Organisateur de spectacles, directeur de cinéma puis du centre commercial Bercy
Village, il est entré dans le développement durable par la porte des livres et des films.
“Et les pièces du puzzle sont tombées en place”,
confie-t-il.
Reconverti consultant et formateur en développement durable auprès des entreprises ou des collectivités, il s’est alors penché sur sa vie à lui.
L’idée du compost dans sa cour d’immeuble lui est venu un beau jour il y a deux
ans et demi.
“Il y a des gens qui pensent à la présidentielle en se rasant,
moi je pensais au compost en épluchant, sourit Jean-Jacques. Chaque fois que je balançais des épluchures à la poubelle, je me disais que c’était aberrant. Mais ce n’est
pas facile en ville de traiter des déchets organiques.”, même si l’expérience du compost existe déjà dans des villes de moindre densité, comme Rennes.
“Mon pari ça a été de le faire à
Paris.”
L’homme envoie un projet à la mairie du 12ème et à Paris Habitat, propriétaire
de sa résidence.
Il recrute une trentaine de volontaires au cœur des 600 logements qui l’entourent.
Un an plus tard, l’affaire est bouclée et Paris Habitat se charge de tout
financer : des grands bacs à compost, quelques outils ou encore des petits seaux verts dans lesquels chaque volontaire collecte ses déchets. L’organisme délivre même une formation initiale
pour atteler tout le monde au projet.
“Le jour de la formation, il y avait comme un truc magique. Les enfants couraient partout. Des gens qui ne se connaissaient pas se parlaient. C’était le début d’une aventure collective partagée. Moi, ce genre de chose ça me fait vibrer”, s’émeut Jean-Jacques Fasquel.
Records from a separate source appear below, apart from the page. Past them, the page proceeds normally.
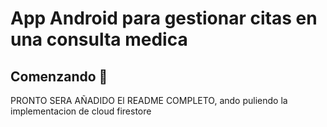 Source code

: # App Android para gestionar citas en una consulta medica

## Comenzando 🚀

PRONTO SERA AÑADIDO El README COMPLETO, ando puliendo la implementacion de cloud firestore
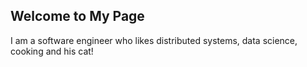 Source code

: ## Welcome to My Page
I am a software engineer who likes distributed systems, data science, cooking and his cat!

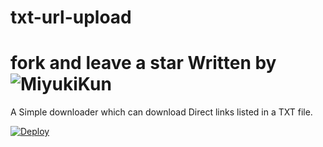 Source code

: # txt-url-upload
# fork and leave a star Written by ![MiyukiKun](https://github.com/MiyukiKun)
A Simple downloader which can download Direct links listed in a TXT file.

[![Deploy](https://www.herokucdn.com/deploy/button.svg)](https://heroku.com/deploy?template=https://github.com/MiyukiKun/txt-url)
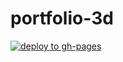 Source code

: # portfolio-3d


[![deploy to gh-pages](https://github.com/djsnipa1/3d-portfolio/actions/workflows/deploy.yml/badge.svg?branch=main&event=push)](https://github.com/djsnipa1/3d-portfolio/actions/workflows/deploy.yml)
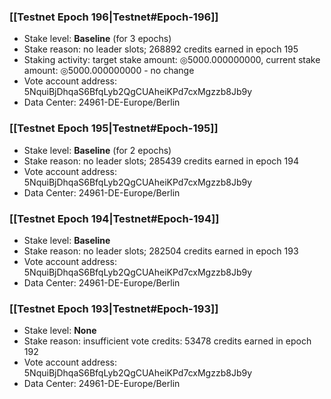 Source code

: ### [[Testnet Epoch 196|Testnet#Epoch-196]]
* Stake level: **Baseline** (for 3 epochs)
* Stake reason: no leader slots; 268892 credits earned in epoch 195
* Staking activity: target stake amount: ◎5000.000000000, current stake amount: ◎5000.000000000 - no change
* Vote account address: 5NquiBjDhqaS6BfqLyb2QgCUAheiKPd7cxMgzzb8Jb9y
* Data Center: 24961-DE-Europe/Berlin
### [[Testnet Epoch 195|Testnet#Epoch-195]]
* Stake level: **Baseline** (for 2 epochs)
* Stake reason: no leader slots; 285439 credits earned in epoch 194
* Vote account address: 5NquiBjDhqaS6BfqLyb2QgCUAheiKPd7cxMgzzb8Jb9y
* Data Center: 24961-DE-Europe/Berlin
### [[Testnet Epoch 194|Testnet#Epoch-194]]
* Stake level: **Baseline**
* Stake reason: no leader slots; 282504 credits earned in epoch 193
* Vote account address: 5NquiBjDhqaS6BfqLyb2QgCUAheiKPd7cxMgzzb8Jb9y
* Data Center: 24961-DE-Europe/Berlin
### [[Testnet Epoch 193|Testnet#Epoch-193]]
* Stake level: **None**
* Stake reason: insufficient vote credits: 53478 credits earned in epoch 192
* Vote account address: 5NquiBjDhqaS6BfqLyb2QgCUAheiKPd7cxMgzzb8Jb9y
* Data Center: 24961-DE-Europe/Berlin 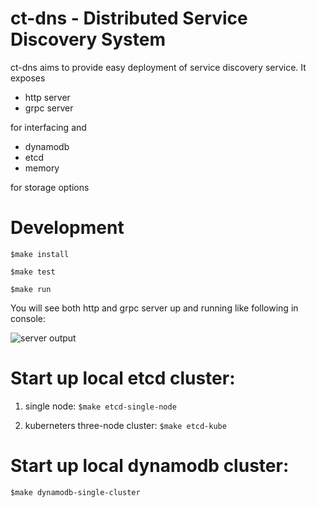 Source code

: # ct-dns - Distributed Service Discovery System

ct-dns aims to provide easy deployment of service discovery service. It exposes

- http server
- grpc server

for interfacing and

- dynamodb
- etcd
- memory

for storage options

# Development

`$make install`

`$make test`

`$make run`

You will see both http and grpc server up and running like following in console:

![server output](https://photos.app.goo.gl/sC6H2quRqkyYWpAM6 "Server output")

# Start up local etcd cluster:

1. single node: `$make etcd-single-node`

2. kuberneters three-node cluster: `$make etcd-kube`

# Start up local dynamodb cluster:

`$make dynamodb-single-cluster`
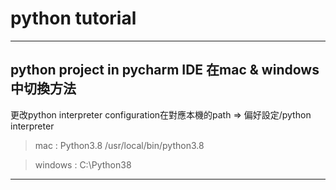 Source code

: # python tutorial

---

## python project in pycharm IDE 在mac & windows 中切換方法

更改python interpreter configuration在對應本機的path
=> 偏好設定/python interpreter

> mac : Python3.8 /usr/local/bin/python3.8

> windows : C:\Python38

---
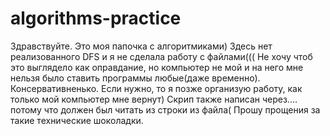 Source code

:# algorithms-practice
Здравствуйте. Это моя папочка с алгоритмиками) Здесь нет реализованного DFS и я не сделала работу с файлами((( 
Не хочу чтоб это выглядело как оправдание, но компьютер не мой и на него мне нельзя было ставить программы любые(даже временно). Консервативненько.
Если нужно, то я позже организую работу, как только мой компьютер мне вернут) Скрип также написан через.... потому что должен был читать из строки из файла(
Прошу прощения за такие технические шоколадки.
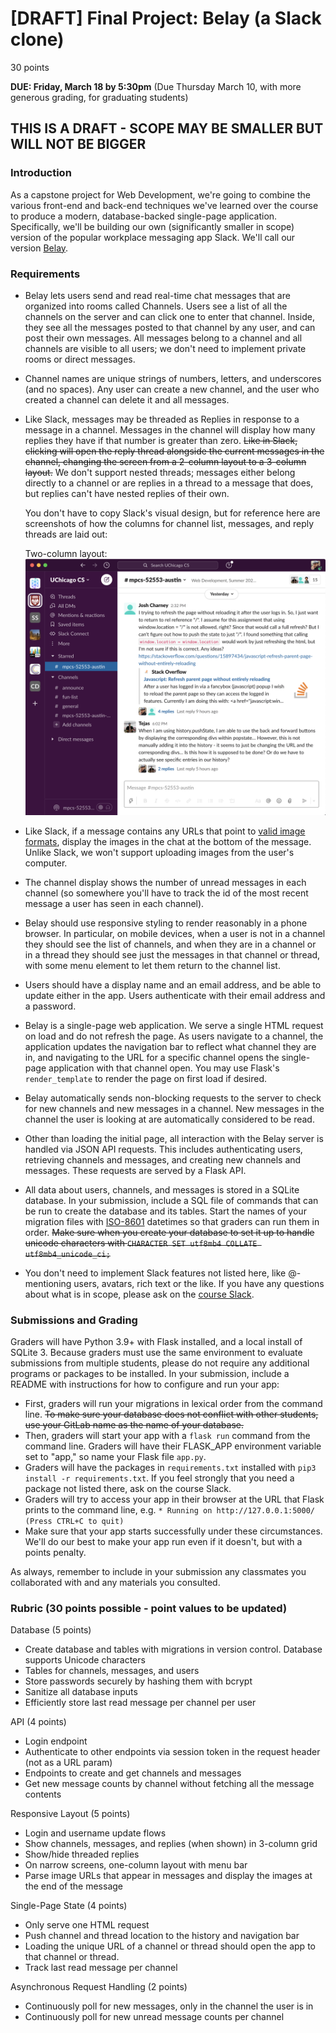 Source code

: # [DRAFT] Final Project: Belay (a Slack clone)

30 points

**DUE: Friday, March 18 by 5:30pm**
(Due Thursday March 10, with more generous grading, for graduating students)

## THIS IS A DRAFT - SCOPE MAY BE SMALLER BUT WILL NOT BE BIGGER

### Introduction

As a capstone project for Web Development, we're going to combine the various
front-end and back-end techniques we've learned over the course to produce a
modern, database-backed single-page application. Specifically, we'll be building
our own (significantly smaller in scope) version of the popular workplace
messaging app Slack. We'll call our version [Belay](https://en.wikipedia.org/wiki/Belaying).

### Requirements

- Belay lets users send and read real-time chat messages that are organized
  into rooms called Channels. Users see a list of all the channels on the server
  and can click one to enter that channel. Inside, they see all the messages
  posted to that channel by any user, and can post their own messages.
  All messages belong to a channel and all channels are visible to all users; we
  don't need to implement private rooms or direct messages.
- Channel names are unique strings of numbers, letters, and underscores (and no
  spaces). Any user can create a new channel, and the user who created a channel
  can delete it and all messages.
- Like Slack, messages may be threaded as Replies in response to a message in a
  channel. Messages in the channel will display how many replies they have if
  that number is greater than zero. ~~Like in Slack, clicking will open the reply
  thread alongside the current messages in the channel, changing the screen from
  a 2-column layout to a 3-column layout.~~ We don't support nested threads;
  messages either belong directly to a channel or are replies in a thread to a
  message that does, but replies can't have nested replies of their own.

  You don't have to copy Slack's visual design, but for reference here are
  screenshots of how the columns for channel list, messages, and reply threads
  are laid out:

  Two-column layout:
  ![Slack Screenshot of channel list and messages in one channel](two_column.png)

- Like Slack, if a message contains any URLs that point to [valid image formats](https://developer.mozilla.org/en-US/docs/Web/HTML/Element/img#Supported_image_formats),
  display the images in the chat at the bottom of the message. Unlike Slack,
  we won't support uploading images from the user's computer.
- The channel display shows the number of unread messages in each channel (so
  somewhere you'll have to track the id of the most recent message a user has
  seen in each channel).
- Belay should use responsive styling to render reasonably in a phone browser.
  In particular, on mobile devices, when a user is not in a channel they should
  see the list of channels, and when they are in a channel or in a thread they
  should see just the messages in that channel or thread, with some menu element
  to let them return to the channel list.
- Users should have a display name and an email address, and be able to update
  either in the app. Users authenticate with their email address and a password.
- Belay is a single-page web application. We serve a single HTML request on load
  and do not refresh the page. As users navigate to a channel, the application
  updates the navigation bar to reflect what channel they are in, and navigating
  to the URL for a specific channel opens the single-page application with that
  channel open. You may use Flask's `render_template` to render the page on
  first load if desired.
- Belay automatically sends non-blocking requests to the server to check for new
  channels and new messages in a channel. New messages in the channel the user
  is looking at are automatically considered to be read.
- Other than loading the initial page, all interaction with the Belay server is
  handled via JSON API requests. This includes authenticating users, retrieving
  channels and messages, and creating new channels and messages. These requests
  are served by a Flask API.
- All data about users, channels, and messages is stored in a SQLite database. In
  your submission, include a SQL file of commands that can be run to create the
  database and its tables. Start the names of your migration files with
  [ISO-8601](https://en.wikipedia.org/wiki/ISO_8601) datetimes so that graders
  can run them in order. ~~Make sure when you create your database to set it up to
  handle unicode characters with `CHARACTER SET utf8mb4 COLLATE utf8mb4_unicode_ci;`~~
- You don't need to implement Slack features not listed here, like @-mentioning
  users, avatars, rich text or the like. If you have any questions about what is
  in scope, please ask on the [course Slack](https://app.slack.com/client/T71CT0472/C02TBJ5BHU2).

### Submissions and Grading

Graders will have Python 3.9+ with Flask installed, and a local install of
SQLite 3. Because graders must use the same environment to evaluate
submissions from multiple students, please do not require any additional
programs or packages to be installed. In your submission, include a README with
instructions for how to configure and run your app:
- First, graders will run your migrations in lexical order from the command line.
  ~~To make sure your database does not conflict with other students, use your
  GitLab name as the name of your database.~~
- Then, graders will start your app with a `flask run` command from the command
  line. Graders will have their FLASK_APP environment variable set to "app," so
  name your Flask file `app.py`.
- Graders will have the packages in `requirements.txt` installed with `pip3 install
  -r requirements.txt`. If you feel strongly that you need a package not listed
  there, ask on the course Slack.
- Graders will try to access your app in their browser at the URL that Flask
  prints to the command line, e.g. `* Running on http://127.0.0.1:5000/ (Press CTRL+C to quit)`
- Make sure that your app starts successfully under these circumstances. We'll
  do our best to make your app run even if it doesn't, but with a points penalty.

As always, remember to include in your submission any classmates you
collaborated with and any materials you consulted.

### Rubric (30 points possible - point values to be updated)

Database (5 points)
- Create database and tables with migrations in version control. Database
  supports Unicode characters
- Tables for channels, messages, and users
- Store passwords securely by hashing them with bcrypt
- Sanitize all database inputs
- Efficiently store last read message per channel per user

API (4 points)
- Login endpoint
- Authenticate to other endpoints via session token in the request header (not as a URL param)
- Endpoints to create and get channels and messages
- Get new message counts by channel without fetching all the message contents

Responsive Layout (5 points)
- Login and username update flows
- Show channels, messages, and replies (when shown) in 3-column grid
- Show/hide threaded replies
- On narrow screens, one-column layout with menu bar
- Parse image URLs that appear in messages and display the images at the end of
  the message

Single-Page State (4 points)
- Only serve one HTML request
- Push channel and thread location to the history and navigation bar
- Loading the unique URL of a channel or thread should open the app to that
  channel or thread.
- Track last read message per channel

Asynchronous Request Handling (2 points)
- Continuously poll for new messages, only in the channel the user is in
- Continuously poll for new unread message counts per channel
Nous étions en juin 2008.
Depuis, les choses se sont organisées.
Une newsletter alimente les adhérents en infos pratiques et rappelle les
consignes de base.
Les “apprentis composteurs”, eux, se rassemblent pour la distribution du
compost qui garnit leurs jardinières et bientôt... un jardin potager où chacun des composteurs aura son bout de parcelle.
“Ce n’est pas un truc de bobo, il ne s’agit pas d’amener la
campagne à Paris mais de mener à bout un raisonnement intellectuel : ’J’ai des déchets qu’est ce que j’en fais ?’ Ici, c’est plutôt une histoire collective”, se félicite
Jean-Jacques Fasquel.
Parmi les apprentis composteurs, des petites mamies, des familles de cinq et
“toutes les catégories sociaux-professionnelles”.
Aujourd’hui, ils sont une cinquantaine d’apprentis, et il y a même une liste d’attente.
Pendant qu’il garnit ses rangs, Jean-Jacques Fasquel élargit aussi son terrain
de jeu.
L’homme est passé maître composteur et proposera une formation sur le sujet en
novembre.
De bénévole dans la cour de son immeuble, il est passé conseiller en
compost.
Dans le 20ème, il est même allé installé deux bacs à la demande d’un bailleur
social.
Le compost en ville ?
Des limites ?
“Il faut quand même un petit bout de terre. Sur le béton
c’est difficile. Il y a du liquide qui coule et il faut bien aussi que la microfaune vienne de quelque part !”.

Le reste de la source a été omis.